They have been called the Brazilians of hockey; the fans that never stop smiling; the maroon and white wave. They follow their team anywhere, often spending their hard earned money (the lowest wages in the EU) on holidays to follow their team to tournaments and championships. They are wild and crazy, loud and rambunctious, inspiring and motivational. They are the Latvian hockey fans. They add colour to the game and their passion has been noted and reported world-wide. But what is it about Latvian fans that make them the best in the world?
As a Canadian, I thought I knew what it was to love the game. I grew up with a mother whose magazine subscription of choice was The Hockey Digest and the theme to Hockey Night in Canada was probably the most played song in our house when I was a child. I remember nights at the local arena cheering on whatever team was playing. A major rift occurred between my mother and I around the time when I turned 13. Not because of puberty, but because at that age, I decided I was no longer an Edmonton Oilers fan like my mother, but, oh the sin of it, a Calgary Flames fan. We fought like cats and dogs as a result and I suspect that she has yet to really forgive me.
So when I got to Latvia, it was natural to think that I knew what it took to be a loyal hockey fan. I was, after all, Canadian and Canadians, as a certain Latvian once told me, teethe on pucks, don't we? But in this country, which despite precious few ice arenas has had considerable success on the world stage, I learned what being a fan really means. At the mere mention of their national hockey team, even the most mild mannered of these generally reserved people shows that gleam in their eye. It is the gleam of hope and pride that Latvians have for their team.
Now, I have to say that the loyalty of Latvian fans is tempered with a certain critical eye. One false move and a Latvian hockey player will receive the wrath of his fans. Unlike Canadian fans who tend to be unmovingly loyal, a Latvian fan will place blame where needed. And fast if things are going wrong. But they always bounce back. Perhaps this is in part due to the fact that although the fans are steadfast, their team doesn't always live up to their hopes. The best they have ever placed is 7th overall.
But the Latvian team has at times heeded the call of its fan and pulled off victories worth cheering for. One moment which will always stand out is the 2000 World Championships in St. Petersburg. That night, the Saiema even had to delay proceedings 's they didn't have quorum because everyone was out watching the game. And the team did not let them down. In the brand new 18,000-seat Russian arena, the Latvian team and their beloved "Wall", goaltender Arturs Irbe, shamed the likes of Pavel Bure, Alexei Kovalev and Alexei Yashin to win the game 3-2. I suspect that there isn't a Latvian out there who can't tell you where they were when that game was won. The moment was poignant and more than a little political 's the Latvian anthem playing in the Russian arena while burly Latvian hockey players and their fans cried with joy. After the game, hundreds, maybe even a thousand, marched to the Saeima where the vote on a new government had just taken place. Flags waved. Cheers sounded throughout Old Town and throughout the country. It was like independence all over again.

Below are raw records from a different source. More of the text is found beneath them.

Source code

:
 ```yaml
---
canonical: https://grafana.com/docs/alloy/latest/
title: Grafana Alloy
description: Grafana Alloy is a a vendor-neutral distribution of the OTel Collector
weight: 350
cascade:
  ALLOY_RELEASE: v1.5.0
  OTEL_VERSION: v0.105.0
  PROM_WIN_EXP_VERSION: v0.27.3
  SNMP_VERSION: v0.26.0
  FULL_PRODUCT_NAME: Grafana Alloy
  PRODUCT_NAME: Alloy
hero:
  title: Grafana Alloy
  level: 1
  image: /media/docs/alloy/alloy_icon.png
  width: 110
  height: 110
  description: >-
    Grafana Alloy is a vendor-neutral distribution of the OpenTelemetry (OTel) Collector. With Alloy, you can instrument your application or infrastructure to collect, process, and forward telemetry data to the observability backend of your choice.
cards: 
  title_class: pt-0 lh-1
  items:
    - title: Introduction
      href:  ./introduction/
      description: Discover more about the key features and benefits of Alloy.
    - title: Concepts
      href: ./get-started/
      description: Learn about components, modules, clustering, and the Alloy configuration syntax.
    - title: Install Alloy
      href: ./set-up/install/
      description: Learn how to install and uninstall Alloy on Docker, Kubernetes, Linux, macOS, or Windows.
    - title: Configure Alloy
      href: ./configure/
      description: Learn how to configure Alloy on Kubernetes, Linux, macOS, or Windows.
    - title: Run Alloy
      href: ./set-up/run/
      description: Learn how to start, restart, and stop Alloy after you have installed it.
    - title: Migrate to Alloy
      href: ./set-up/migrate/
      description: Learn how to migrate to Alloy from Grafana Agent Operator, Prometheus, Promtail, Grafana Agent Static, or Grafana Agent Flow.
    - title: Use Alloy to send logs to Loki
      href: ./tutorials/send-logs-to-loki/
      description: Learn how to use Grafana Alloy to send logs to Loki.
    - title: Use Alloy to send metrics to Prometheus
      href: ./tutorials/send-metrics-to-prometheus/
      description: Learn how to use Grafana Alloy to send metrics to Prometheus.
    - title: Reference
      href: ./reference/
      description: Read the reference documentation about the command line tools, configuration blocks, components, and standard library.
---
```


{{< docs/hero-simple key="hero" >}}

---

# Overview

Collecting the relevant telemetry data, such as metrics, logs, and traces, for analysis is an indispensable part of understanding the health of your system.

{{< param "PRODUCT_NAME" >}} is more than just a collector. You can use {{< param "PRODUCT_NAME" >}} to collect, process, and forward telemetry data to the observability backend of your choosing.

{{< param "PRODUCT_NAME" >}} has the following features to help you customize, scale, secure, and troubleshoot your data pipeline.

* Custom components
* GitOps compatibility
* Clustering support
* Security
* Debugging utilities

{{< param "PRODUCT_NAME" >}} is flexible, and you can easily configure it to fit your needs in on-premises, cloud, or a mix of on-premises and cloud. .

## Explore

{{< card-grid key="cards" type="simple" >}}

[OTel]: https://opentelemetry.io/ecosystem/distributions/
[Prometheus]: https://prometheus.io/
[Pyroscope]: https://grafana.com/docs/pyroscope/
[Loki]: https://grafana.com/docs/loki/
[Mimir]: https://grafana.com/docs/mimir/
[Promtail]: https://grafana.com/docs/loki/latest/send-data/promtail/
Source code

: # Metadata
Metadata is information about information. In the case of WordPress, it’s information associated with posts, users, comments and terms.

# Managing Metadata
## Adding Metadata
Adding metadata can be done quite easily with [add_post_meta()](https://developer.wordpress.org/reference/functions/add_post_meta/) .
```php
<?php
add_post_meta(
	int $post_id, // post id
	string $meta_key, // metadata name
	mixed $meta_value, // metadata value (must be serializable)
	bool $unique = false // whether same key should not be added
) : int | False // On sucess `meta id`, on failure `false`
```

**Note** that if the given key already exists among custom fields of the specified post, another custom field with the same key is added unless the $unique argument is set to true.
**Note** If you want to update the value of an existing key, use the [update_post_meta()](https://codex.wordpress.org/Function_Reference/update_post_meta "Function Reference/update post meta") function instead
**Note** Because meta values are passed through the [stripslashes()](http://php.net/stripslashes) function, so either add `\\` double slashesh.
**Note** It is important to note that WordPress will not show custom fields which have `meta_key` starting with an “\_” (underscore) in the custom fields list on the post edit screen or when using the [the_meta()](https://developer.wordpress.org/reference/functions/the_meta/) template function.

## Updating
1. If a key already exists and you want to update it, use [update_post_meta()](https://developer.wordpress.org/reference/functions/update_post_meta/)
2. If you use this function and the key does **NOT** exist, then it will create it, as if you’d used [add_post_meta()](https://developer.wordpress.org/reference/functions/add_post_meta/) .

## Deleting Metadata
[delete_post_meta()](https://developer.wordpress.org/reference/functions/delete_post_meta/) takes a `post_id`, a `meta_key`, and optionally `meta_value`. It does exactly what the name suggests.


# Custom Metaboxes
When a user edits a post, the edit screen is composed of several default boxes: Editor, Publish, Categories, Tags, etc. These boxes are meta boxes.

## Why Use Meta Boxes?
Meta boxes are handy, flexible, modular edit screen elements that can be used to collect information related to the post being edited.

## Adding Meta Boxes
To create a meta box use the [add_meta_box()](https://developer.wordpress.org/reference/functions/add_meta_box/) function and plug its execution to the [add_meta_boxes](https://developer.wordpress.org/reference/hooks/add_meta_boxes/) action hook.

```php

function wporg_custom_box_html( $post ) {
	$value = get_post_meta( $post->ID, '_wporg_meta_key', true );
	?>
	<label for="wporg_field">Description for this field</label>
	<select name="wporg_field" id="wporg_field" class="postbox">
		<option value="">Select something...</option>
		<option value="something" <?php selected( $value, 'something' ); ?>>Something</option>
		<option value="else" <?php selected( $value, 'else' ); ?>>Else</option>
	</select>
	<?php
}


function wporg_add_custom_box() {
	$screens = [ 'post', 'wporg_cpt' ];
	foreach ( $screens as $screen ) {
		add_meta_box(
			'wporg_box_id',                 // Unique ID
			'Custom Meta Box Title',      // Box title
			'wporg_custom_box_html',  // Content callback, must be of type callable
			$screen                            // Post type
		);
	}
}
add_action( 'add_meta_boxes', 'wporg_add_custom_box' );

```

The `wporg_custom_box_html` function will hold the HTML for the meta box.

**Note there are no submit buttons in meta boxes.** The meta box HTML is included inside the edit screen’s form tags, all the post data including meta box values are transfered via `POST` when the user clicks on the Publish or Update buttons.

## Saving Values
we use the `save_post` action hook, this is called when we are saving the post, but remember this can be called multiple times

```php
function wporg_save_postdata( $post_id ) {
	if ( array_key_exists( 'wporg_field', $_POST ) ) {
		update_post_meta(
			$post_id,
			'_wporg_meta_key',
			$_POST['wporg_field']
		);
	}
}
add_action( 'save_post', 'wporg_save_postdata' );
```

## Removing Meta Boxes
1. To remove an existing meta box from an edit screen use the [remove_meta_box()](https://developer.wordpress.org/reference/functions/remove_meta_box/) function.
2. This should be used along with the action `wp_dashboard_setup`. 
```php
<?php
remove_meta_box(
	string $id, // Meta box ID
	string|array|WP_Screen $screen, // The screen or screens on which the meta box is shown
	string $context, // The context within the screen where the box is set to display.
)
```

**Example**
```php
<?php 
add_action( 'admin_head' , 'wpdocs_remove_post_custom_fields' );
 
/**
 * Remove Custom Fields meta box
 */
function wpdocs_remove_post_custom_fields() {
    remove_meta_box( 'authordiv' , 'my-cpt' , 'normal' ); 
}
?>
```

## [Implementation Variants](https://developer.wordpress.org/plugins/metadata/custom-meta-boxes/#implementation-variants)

But despite the significance of this particular game, there is something similarly celebratory about every game the Latvian team wins. Maybe this is because of how hard this small country has to work to be among the best. Consider this: complete hockey equipment'sskates, pads, stick, helmet and the team uniform will cost a young player approximately 250-300 lats. This is the equivalent of the average monthly salary in Latvia. And until recently, hockey rinks were few and far between outside of the capital. Clearly, any family that makes the decision to sign their kid up for hockey is making not only an extra-curricular decision but a financial one as well. Some people believe that a young person with talent is better off going to Sweden or Finland or even Russia to train - if they want to make something of their game. To be a hockey player in Latvia 's a great hockey player 's means sacrifice. This may be the case all over the world, but perhaps even more so here.
Every Latvian fan believes. One day their team will be even better than it is now. The next game will be another sweet victory. Maybe this is what makes every game so important- every win so vital. Maybe the fact that, despite the odds, Latvia can pull off wins against national teams whose potential draft pools are larger than the population of Riga lends something to their enthusiasm. This is what delineates the Canadian fan from a Latvian one. Canada is a powerhouse in hockey. We know that our team will eventually win the gold again. We have and we will. But for Latvian fan, the dream also rests in what has yet to be achieved. The dream of that gold, the pride of making it so far and knowing that there is more to come.
They are loud and colourful. Dressed in maroon and red -faces painted -horns of their mythical hero Lacplesis on their heads. They will do anything to get to a tournament 's sleep in the tour bus if need be. The most important thing is the game. Sometimes their team wins, sometimes it loses, but they never falter. They are the heroes of the game. They are the Latvian fans. My mom would be proud.